Bordeaux 2021 – The Left Bank Overview

By Aaran Eccles

It became clear from our tastings across a week in Bordeaux that Cabernet Sauvignon had outperformed Merlot in 2021. Where Merlot had in some instances been hit by frost and mildew, Cabernet Sauvignon had benefitted from a long growing season extending into October, developing aromatics and ripening tannins. This all made for a promising set of visits to the Cabernet Sauvignon dominated Left Bank in early May to see how each estate and appellation had responded to the unique challenges of 2021.

Difficulties were many and varied throughout the season and have been summed up succinctly by Jean-Hubert Delon, owner of Château Léoville-Las Cases, who remarked that 2021 highlights the dedication of his teams as their vigilance, passion and experience have combined to produce elegant and complex wines. A grey and rain-blighted growing season, that only broke with blue sky in late August, meant that alcohols are lower and wines around 13% are to be seen again after the previous three vintages of high ABVs. On tasting the wines, this is no bad thing given that they are produced with a classical style without over-extracted notes and balance is a watchword for the vintage with fruit weight and tannin in harmony.

Throughout the Médoc, there are changes afoot and a real sense that Châteaux are striving for even better quality and not just relying on their storied history. It was encouraging to see the embrace of organics and many converting fully with certification on the way. Vineyards are alive with cover crops and wildlife bringing vitality to soils that were once farmed to maximise production. Now, there is an understanding that vines that are tended naturally will produce the highest quality fruit and this even covers spraying against diseases. Only organically produced sprays can be used and these only work when deployed preventatively. Vignerons are therefore more vigilant against weather patterns and the threat of rain meaning more is now done to combat disease before it occurs, rather than the need to be heavy-handed after rainfall when entering the vineyard, which is treacherous.

Another phenomenon in the cellars of Bordeaux is the emergence of amphora to age wines, adding experimentation to the tradition of using French oak. Trailblazers Château Pontet-Canet took the lead and now age a third of their Grand Vin in amphora, but other prominent properties have followed and there were many more estates including a proportion of wine aged in clay.
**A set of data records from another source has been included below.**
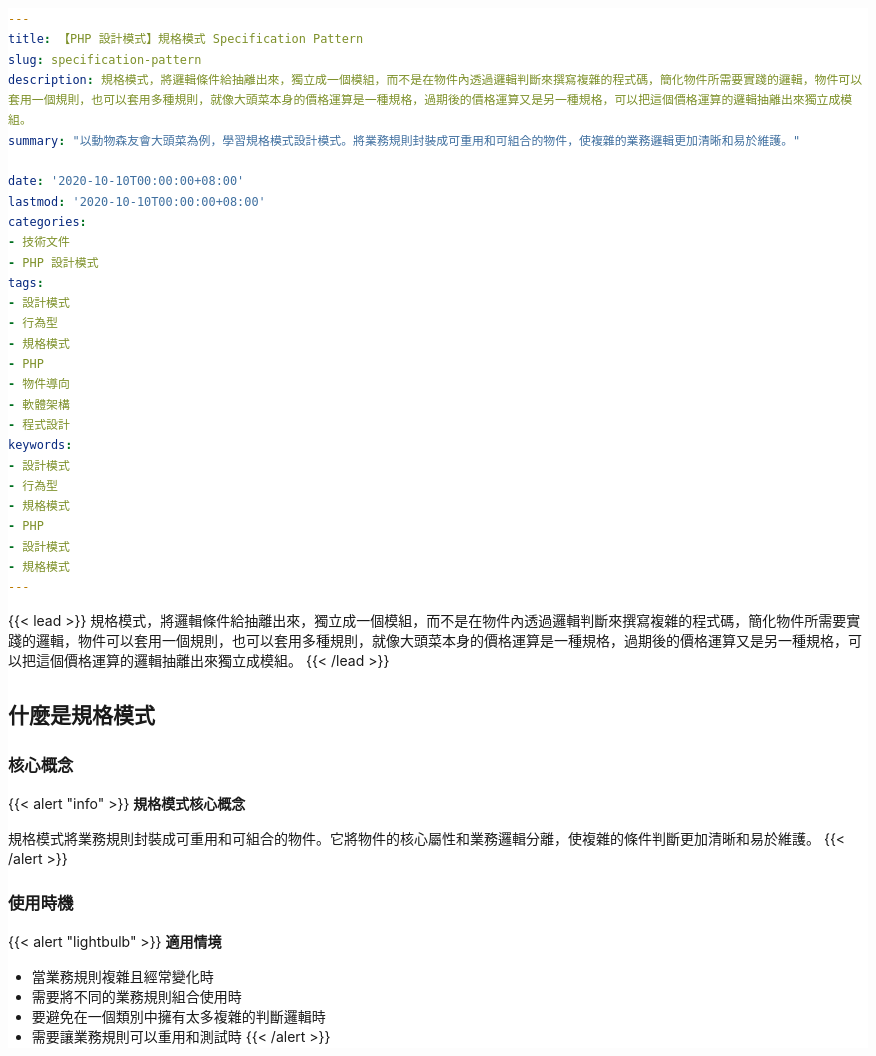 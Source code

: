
 ```yaml
---
title: 【PHP 設計模式】規格模式 Specification Pattern
slug: specification-pattern
description: 規格模式，將邏輯條件給抽離出來，獨立成一個模組，而不是在物件內透過邏輯判斷來撰寫複雜的程式碼，簡化物件所需要實踐的邏輯，物件可以套用一個規則，也可以套用多種規則，就像大頭菜本身的價格運算是一種規格，過期後的價格運算又是另一種規格，可以把這個價格運算的邏輯抽離出來獨立成模組。
summary: "以動物森友會大頭菜為例，學習規格模式設計模式。將業務規則封裝成可重用和可組合的物件，使複雜的業務邏輯更加清晰和易於維護。"

date: '2020-10-10T00:00:00+08:00'
lastmod: '2020-10-10T00:00:00+08:00'
categories:
- 技術文件
- PHP 設計模式
tags:
- 設計模式
- 行為型
- 規格模式
- PHP
- 物件導向
- 軟體架構
- 程式設計
keywords:
- 設計模式
- 行為型
- 規格模式
- PHP
- 設計模式
- 規格模式
---
```


{{< lead >}}
規格模式，將邏輯條件給抽離出來，獨立成一個模組，而不是在物件內透過邏輯判斷來撰寫複雜的程式碼，簡化物件所需要實踐的邏輯，物件可以套用一個規則，也可以套用多種規則，就像大頭菜本身的價格運算是一種規格，過期後的價格運算又是另一種規格，可以把這個價格運算的邏輯抽離出來獨立成模組。
{{< /lead >}}

## 什麼是規格模式

### 核心概念

{{< alert "info" >}}
**規格模式核心概念**

規格模式將業務規則封裝成可重用和可組合的物件。它將物件的核心屬性和業務邏輯分離，使複雜的條件判斷更加清晰和易於維護。
{{< /alert >}}

### 使用時機

{{< alert "lightbulb" >}}
**適用情境**

- 當業務規則複雜且經常變化時
- 需要將不同的業務規則組合使用時
- 要避免在一個類別中擁有太多複雜的判斷邏輯時
- 需要讓業務規則可以重用和測試時
{{< /alert >}}
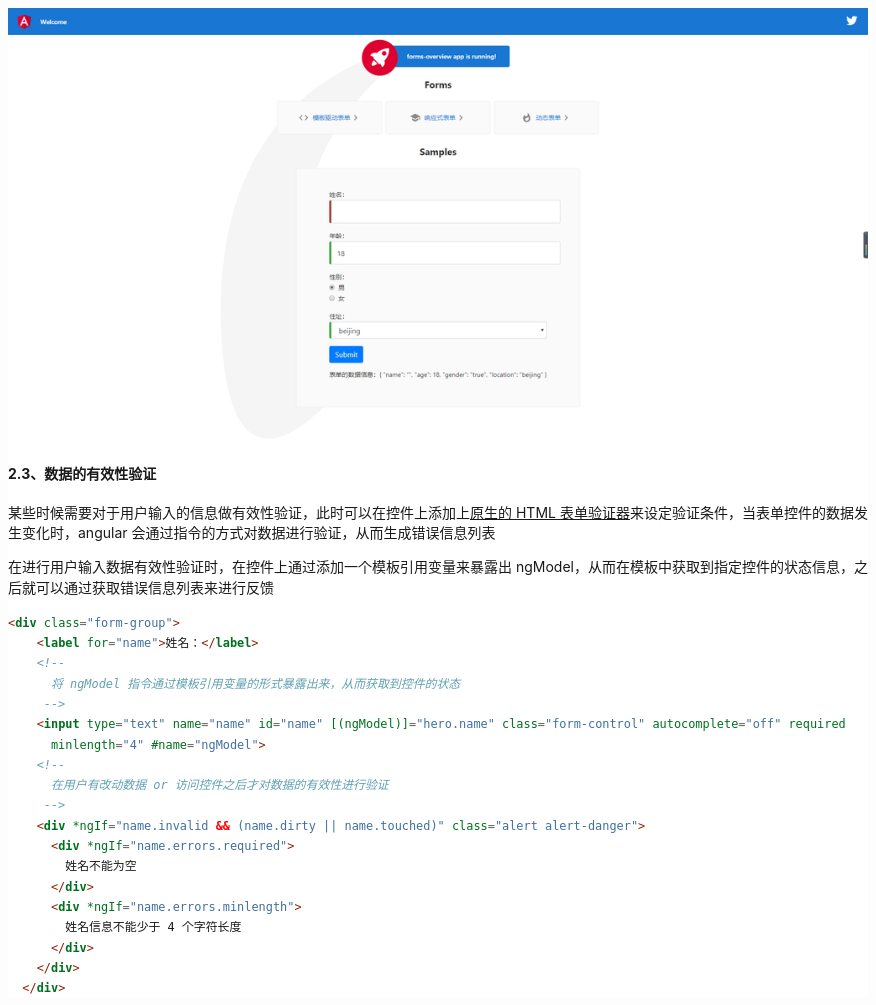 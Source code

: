 ![给予用户输入验证的视觉反馈](./imgs/20200229202152.png)



#### 2.3、数据的有效性验证

某些时候需要对于用户输入的信息做有效性验证，此时可以在控件上添加上[原生的 HTML 表单验证器](https://developer.mozilla.org/en-US/docs/Web/Guide/HTML/HTML5/Constraint_validation)来设定验证条件，当表单控件的数据发生变化时，angular 会通过指令的方式对数据进行验证，从而生成错误信息列表

在进行用户输入数据有效性验证时，在控件上通过添加一个模板引用变量来暴露出 ngModel，从而在模板中获取到指定控件的状态信息，之后就可以通过获取错误信息列表来进行反馈

```html
<div class="form-group">
    <label for="name">姓名：</label>
    <!--
      将 ngModel 指令通过模板引用变量的形式暴露出来，从而获取到控件的状态
     -->
    <input type="text" name="name" id="name" [(ngModel)]="hero.name" class="form-control" autocomplete="off" required
      minlength="4" #name="ngModel">
    <!--
      在用户有改动数据 or 访问控件之后才对数据的有效性进行验证
     -->
    <div *ngIf="name.invalid && (name.dirty || name.touched)" class="alert alert-danger">
      <div *ngIf="name.errors.required">
        姓名不能为空
      </div>
      <div *ngIf="name.errors.minlength">
        姓名信息不能少于 4 个字符长度
      </div>
    </div>
  </div>
```
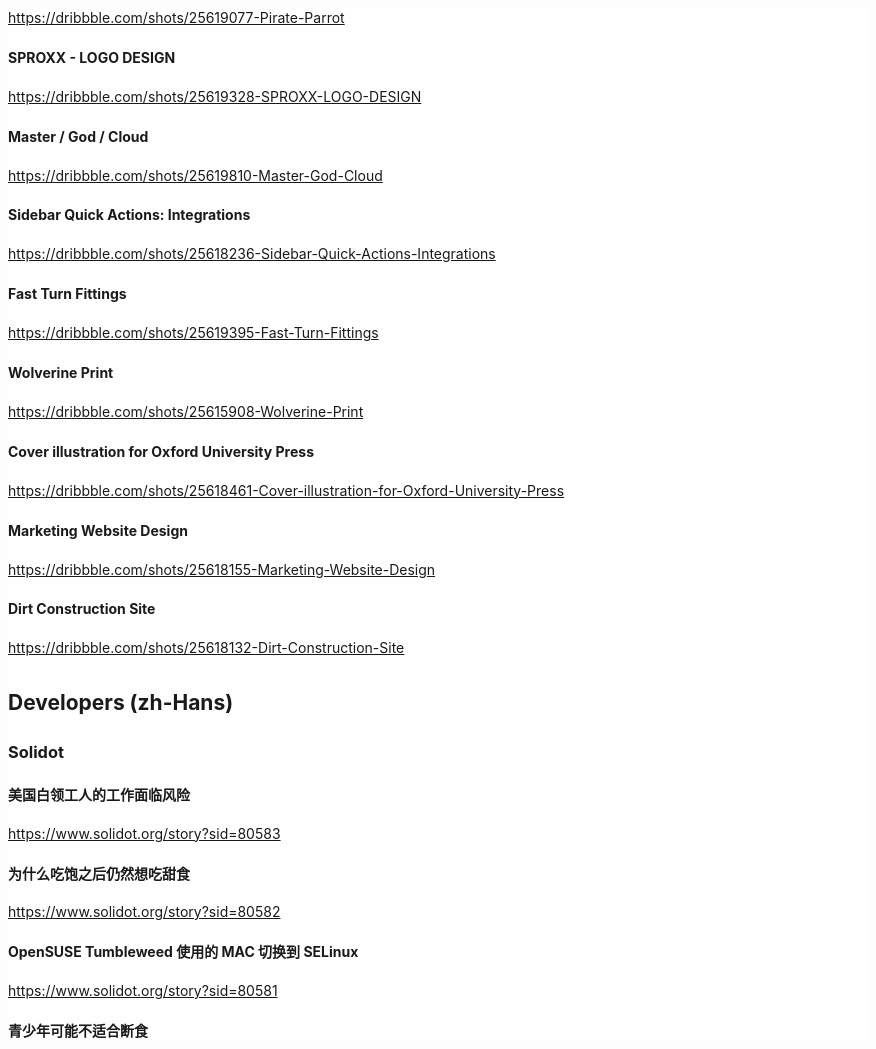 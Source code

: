 <span style="color: blue!80!green"><https://dribbble.com/shots/25619077-Pirate-Parrot></span>

#### SPROXX - LOGO DESIGN

<span style="color: blue!80!green"><https://dribbble.com/shots/25619328-SPROXX-LOGO-DESIGN></span>

#### Master / God / Cloud

<span style="color: blue!80!green"><https://dribbble.com/shots/25619810-Master-God-Cloud></span>

#### Sidebar Quick Actions: Integrations

<span style="color: blue!80!green"><https://dribbble.com/shots/25618236-Sidebar-Quick-Actions-Integrations></span>

#### Fast Turn Fittings

<span style="color: blue!80!green"><https://dribbble.com/shots/25619395-Fast-Turn-Fittings></span>

#### Wolverine Print

<span style="color: blue!80!green"><https://dribbble.com/shots/25615908-Wolverine-Print></span>

#### Cover illustration for Oxford University Press

<span style="color: blue!80!green"><https://dribbble.com/shots/25618461-Cover-illustration-for-Oxford-University-Press></span>

#### Marketing Website Design

<span style="color: blue!80!green"><https://dribbble.com/shots/25618155-Marketing-Website-Design></span>

#### Dirt Construction Site

<span style="color: blue!80!green"><https://dribbble.com/shots/25618132-Dirt-Construction-Site></span>

## Developers (zh-Hans)

### Solidot

#### 美国白领工人的工作面临风险

<span style="color: blue!80!green"><https://www.solidot.org/story?sid=80583></span>

#### 为什么吃饱之后仍然想吃甜食

<span style="color: blue!80!green"><https://www.solidot.org/story?sid=80582></span>

#### OpenSUSE Tumbleweed 使用的 MAC 切换到 SELinux

<span style="color: blue!80!green"><https://www.solidot.org/story?sid=80581></span>

#### 青少年可能不适合断食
Whereas oak can give slightly bitter tannins in the final wine, amphora does not, and wines such as Château Pontet-Canet showed elevated fresh fruit with a silky texture. It was clear to see a percentage of amphora had promoted the aromatics of the wine without affecting the structure in any way, so we can expect to see many more amphora in the future!
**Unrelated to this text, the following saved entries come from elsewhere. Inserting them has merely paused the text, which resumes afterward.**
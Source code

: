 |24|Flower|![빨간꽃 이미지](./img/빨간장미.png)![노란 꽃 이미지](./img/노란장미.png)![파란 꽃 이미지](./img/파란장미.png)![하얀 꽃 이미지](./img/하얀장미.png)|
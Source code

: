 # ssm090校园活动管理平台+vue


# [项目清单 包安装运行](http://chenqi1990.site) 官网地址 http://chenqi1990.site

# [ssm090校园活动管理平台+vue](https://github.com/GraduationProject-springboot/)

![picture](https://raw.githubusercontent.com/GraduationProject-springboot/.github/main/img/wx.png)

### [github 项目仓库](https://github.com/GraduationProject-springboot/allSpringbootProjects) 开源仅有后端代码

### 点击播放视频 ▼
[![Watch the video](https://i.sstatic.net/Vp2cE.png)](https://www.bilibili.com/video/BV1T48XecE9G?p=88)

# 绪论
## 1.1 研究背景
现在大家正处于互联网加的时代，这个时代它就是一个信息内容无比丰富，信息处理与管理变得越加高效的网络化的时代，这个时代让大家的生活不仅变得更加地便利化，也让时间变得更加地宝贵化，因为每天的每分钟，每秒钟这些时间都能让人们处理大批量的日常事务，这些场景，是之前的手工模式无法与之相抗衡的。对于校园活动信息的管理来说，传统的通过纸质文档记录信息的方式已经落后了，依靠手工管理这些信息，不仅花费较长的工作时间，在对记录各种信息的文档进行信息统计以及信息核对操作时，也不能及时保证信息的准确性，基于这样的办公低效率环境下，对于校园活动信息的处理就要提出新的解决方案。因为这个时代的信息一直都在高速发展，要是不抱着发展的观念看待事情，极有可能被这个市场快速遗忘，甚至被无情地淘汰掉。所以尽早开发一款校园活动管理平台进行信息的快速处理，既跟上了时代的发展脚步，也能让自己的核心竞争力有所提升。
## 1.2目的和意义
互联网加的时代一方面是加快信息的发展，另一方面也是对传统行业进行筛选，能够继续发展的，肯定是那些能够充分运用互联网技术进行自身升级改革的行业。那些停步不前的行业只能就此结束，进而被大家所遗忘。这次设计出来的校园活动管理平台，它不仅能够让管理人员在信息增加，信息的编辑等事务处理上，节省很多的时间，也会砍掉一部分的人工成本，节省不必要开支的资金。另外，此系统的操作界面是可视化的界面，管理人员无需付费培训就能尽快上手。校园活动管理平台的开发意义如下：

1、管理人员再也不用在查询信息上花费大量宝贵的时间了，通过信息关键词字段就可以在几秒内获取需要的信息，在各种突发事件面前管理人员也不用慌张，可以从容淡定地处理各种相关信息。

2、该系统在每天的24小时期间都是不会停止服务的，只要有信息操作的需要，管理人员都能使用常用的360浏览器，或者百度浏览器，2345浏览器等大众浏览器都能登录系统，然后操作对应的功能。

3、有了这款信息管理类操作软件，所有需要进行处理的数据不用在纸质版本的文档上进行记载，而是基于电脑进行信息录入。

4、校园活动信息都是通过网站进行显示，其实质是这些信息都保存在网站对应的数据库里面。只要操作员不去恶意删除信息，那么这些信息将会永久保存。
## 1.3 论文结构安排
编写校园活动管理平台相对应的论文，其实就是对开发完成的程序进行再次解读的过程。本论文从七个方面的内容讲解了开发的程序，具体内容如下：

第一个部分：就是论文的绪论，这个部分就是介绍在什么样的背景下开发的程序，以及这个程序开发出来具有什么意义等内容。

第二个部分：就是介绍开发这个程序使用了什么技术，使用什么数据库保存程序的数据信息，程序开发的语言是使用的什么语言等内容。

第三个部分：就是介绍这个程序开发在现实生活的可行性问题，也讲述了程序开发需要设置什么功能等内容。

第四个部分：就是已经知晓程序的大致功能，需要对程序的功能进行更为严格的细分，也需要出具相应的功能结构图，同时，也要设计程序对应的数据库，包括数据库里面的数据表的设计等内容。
To the wines: there are gems to be found throughout all the appellations of the Left Bank with variations in style and terroir apparent. Margaux produced perfumed and elegant wines that followers of the commune would expect, but there was also a finesse to the wines we tasted throughout, and it shows that winemakers responded to a lighter vintage with cooler fermentation temperatures promoting bright red fruit and ensuring silky tannins. April frosts did affect Margaux, with yields reduced by 40% at Château Angludet . The losses have not deterred the Sichel family in producing a deliciously aromatic 2021 though, and as ever this was a favourite in tastings. Elsewhere quality was varied but the top estates of Château Palmer and Château Margaux have produced concentrated and structured wines that transcend the vintage with Ch. Margaux being my contender for wine of 2021.

Saint-Julien did not suffer from frost due to its protection from the Gironde and quality was therefore uniform across the board. The wines were bursting with rich blackberries and cassis, along with being characteristically balanced with a mineral freshness that is the hallmark of this appellation. Château Langoa Barton and 2e Growth sibling Château Léoville Barton are the epitome of classically restrained claret and stood out, but the wines of Léoville-Las Cases also impressed by their sheer power.

Pauillac was as ever driven by the quality of its Classed Growths. In a crowded field, Château Pontet-Canet ‒ already mentioned for its commitment to biodynamics ‒ stood out with its finesse and silky texture whilst still firmly displaying Pauillac terroir of black fruit backed by cedar and graphite notes. Yields were low across the appellation with some, such as Château Pichon-Longueville Comtesse de Lalande, reduced to a mere 16hl/ha due to frosts and mildew, but what we did taste was delicious and estates such as Château Batailley are great value buys considering the prices of some neighbours.

Furthest north in the Médoc, Saint-Estèphe was uniformly the star commune of 2021. Protected from frost and basking in late summer sunshine, the Cabernets were picked at full ripeness to give structured wines with intense black fruit that will develop well. Quality can be found at all levels with Château Ormes de Pez on great form whilst Château Montrose and Château Phélan Ségur were impressive for the concentration displayed.

Throughout the wider Haut-Médoc there was also quality to be seen and 2021 showcases the very best that Bordeaux has to offer with its investment in technology and understanding that there is a need to respond to a vintage rather than approaching each year with a formulaic dogma. Thankfully, the wines produced will provide excellent drinking and are classically Bordeaux in every sense.